Una quattordicenne ha usato il Signal for help, gesto convenzionale per chiedere aiuto, mentre stava passeggiando per strada

Prato, 28 dicembre 2023 – Ha usato l’alfabeto delle mani per chiedere aiuto e attirare l’attenzione di una pattuglia della polizia. E’ riuscita così a mettersi in salvo nel giorno di Natale una ragazzina straniera di 14 anni, facendo ricorso al "Signal for help", ovvero il pollice piegato nel palmo della mano e le altre quattro dita alzate che si chiudono a pugno. Un gesto convenzionale e codificato a livello internazionale che permette di farsi capire di essere vittima di violenza domestica in luoghi pubblici, come per strada o in locali, senza dire una parola, ma soltanto facendo quel movimento della mano.

Un gesto antiviolenza che sta circolando attraverso i canali social, molto frequentati dalle giovani generazioni, e che ha permesso all’adolescente di superare la barriera linguistica e far capire ai poliziotti la sua condizione di pericolo e disagio.

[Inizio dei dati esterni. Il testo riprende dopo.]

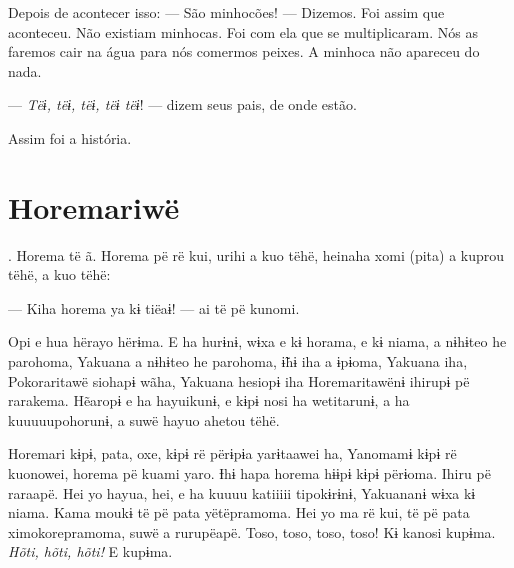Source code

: Depois de acontecer isso: --- São minhocões! --- Dizemos. Foi assim que aconteceu.
Não existiam minhocas. Foi com ela que se multiplicaram. Nós as faremos
cair na água para nós comermos peixes. A minhoca não apareceu do nada. 


--- \textit{Tëɨ, tëɨ, tëɨ, tëɨ tëɨ}! --- dizem seus pais, de onde estão. 

Assim foi a história.

\chapter{Horemariwë}

. Horema të ã. Horema pë rë kui, urihi a kuo tëhë, heinaha xomi
(pita) a kuprou tëhë, a kuo tëhë:

--- Kiha horema ya kɨ tiëaɨ! --- ai të pë kunomi. 



Opi e hua hërayo hërɨma. E ha hurɨnɨ, wɨxa e kɨ horama, e kɨ niama, a
nɨhɨteo he parohoma, Yakuana a nɨhɨteo he parohoma, ɨ̃hɨ iha a ɨpɨoma,
Yakuana iha, Pokoraritawë siohapɨ wãha, Yakuana hesiopɨ iha
Horemaritawënɨ ihirupɨ pë rarakema. Hẽaropɨ e ha hayuikunɨ, e kɨpɨ nosi
ha wetitarunɨ, a ha kuuuuupohorunɨ, a suwë hayuo ahetou tëhë. 

Horemari kɨpɨ, pata, oxe, kɨpɨ rë përɨpɨa yarɨtaawei ha, Yanomamɨ kɨpɨ
rë kuonowei, horema pë kuami yaro. Ɨhɨ hapa horema hɨɨpɨ kɨpɨ përɨoma.
Ihiru pë raraapë. Hei yo hayua, hei, e ha kuuuu katiiiii tipokɨrɨnɨ,
Yakuananɨ wɨxa kɨ niama. Kama moukɨ të pë pata yëtëpramoma. Hei yo ma rë
kui, të pë pata ximokorepramoma, suwë a rurupëapë. Toso, toso, toso,
toso! Kɨ kanosi kupɨma. \textit{Hõti, hõti, hõti!} E kupɨma.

L’episodio che ha permesso alla quattordicenne di mettersi in salvo si è svolto il giorno di Natale quanto il padre ha iniziato a dare in escandescenza per strada prendendosela a parole con la figlia. Gli agenti si sono fermati per chiedere se c’era qualche problema: ed è allora che la ragazzina ha colto l’attimo per lanciare il suo sos ai poliziotti. Gli agenti hanno notato il segnale e hanno capito quanto la giovanissima cercava di dire loro.

Con una scusa, gli agenti di polizia hanno identificato il padre e lo hanno accompagnato in questura insieme alla figlia. Qui i due sono stati sentiti separatamente per poter avviare ulteriori verifiche, segnalando il caso alla procura di Prato. Il padre è stato denunciato. Le indagini vanno avanti nel massimo riserbo, considerata la delicatezza della situazione.